1枚の薄っぺらい紙。
何度も見ては、『はぁ。』っと
ため息をつく。

いや、俺が悪いんだ。
誰のせいでもない。
自分のせい。

そぅ、割り切って先日返された
数学の小テスト用紙をカバンの中に
突っ込んだ。

そのテストの右上には
100点とはかけ離れた点数が
赤字で、デカデカと書かれていた。


テスト前に
数学の先生が言っていた
赤点者のみの補習を受講するハメになった。

そんな言い方をしたら
数学の先生に悪いか。
そもそも勉強しなかった
俺が全面的に悪いんだ。


「...あれ?美咲?」

補習者が集められた教室。
そこには不似合いな人が
教室の1番後ろの窓側の席に座っていた。

「あ、瞬くん」
「え?補習?」
「うん、点数悪くてさぁ...」

えへへ、と笑った美咲は
どの教科だって成績上位者として
名前を貼り出されるぐらいなのに。

まさか補習なんて。


「ここ、いい?」
とひと言断りをいれてから彼女の隣に座った。

窓側の席は茜色の夕日が射し込んで
彼女の横顔をきらきらと輝かせていた。


思い返せば半年前。
俺が彼女を好きになったのは、
まだ桜の花が咲いていた時期だった。

告白はおろか、遊びにも誘ったことがない
俺にとってはこの補習はチャンスかもしれない。

「でもさ、美咲がいるとは思わなかった。

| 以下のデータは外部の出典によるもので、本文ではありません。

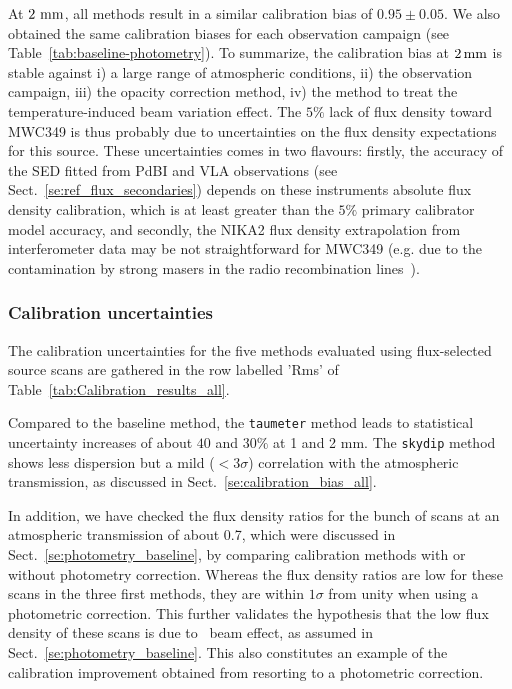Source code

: At $2~\rm{mm}$, all methods result in a similar calibration bias
of $0.95 \pm 0.05$. We also obtained the same calibration
biases for each observation campaign (see
Table~\ref{tab:baseline-photometry}). To summarize, the
calibration bias at $2\, \rm{mm}$ is stable against i) a large range of
atmospheric conditions, ii) the observation campaign, iii) the
opacity correction method, iv) the method to treat the
temperature-induced beam variation effect.
The $5\%$ lack of flux density toward MWC349 is thus probably due to
uncertainties on the flux density expectations for this source.
These uncertainties comes in two flavours:
firstly, the accuracy of the SED fitted from PdBI and VLA observations
(see Sect.~\ref{se:ref_flux_secondaries})
depends on these instruments absolute flux density calibration, which
is at least greater than the $5\%$ primary calibrator model accuracy, 
and secondly, the NIKA2 flux density extrapolation from
interferometer data may be not straightforward for MWC349 (e.g. due to
the contamination by strong masers in the radio recombination
lines~\citep{masingRRL}).

\subsubsection{Calibration uncertainties}

The calibration uncertainties for the five methods evaluated using
flux-selected source scans are gathered in the row labelled 'Rms'
of Table~\ref{tab:Calibration_results_all}.

Compared to the baseline method, the {\tt taumeter} method leads to 
statistical uncertainty increases of about $40$ and $30\%$ at 1 and 2
mm. The {\tt skydip} method shows less dispersion but a mild
($<3\sigma$) correlation with the atmospheric transmission, as
discussed in Sect.~\ref{se:calibration_bias_all}.

In addition, we have checked the flux density ratios for the bunch of
scans at an atmospheric transmission of about 0.7, which were
discussed in Sect.~\ref{se:photometry_baseline}, by comparing
calibration methods with or without photometry correction. Whereas the
flux density ratios are low for these scans in the three first
methods, they are within $1\sigma$ from unity when using a photometric
correction. This further validates the hypothesis that the low flux
density of these scans is due to \afternoon\ beam effect, as assumed in
Sect.~\ref{se:photometry_baseline}. This also constitutes an example
of the calibration improvement obtained from resorting to a
photometric correction.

」
「あー。今回数学だけ難しくなかった?」
「むずかった!まぁ俺は数学だけじゃないんだけどねー。」

はは、って笑った俺につられて
美咲も笑った。

補習が終わったら一緒に帰れる?と。
ドキドキする心臓を誤魔化しながらそう
誘おうとしてたら教室のドアが『ガラっ。』と
開いた。

...なんだ、先生きちゃったよ。

「それじゃー、補習始めるぞー。」

数学担当の櫻井先生の声は耳に入ってくるけど
頭には全く入ってこなかった。

チラチラと隣の彼女の様子ばかり伺って。
これじゃ補習の意味が全然ない。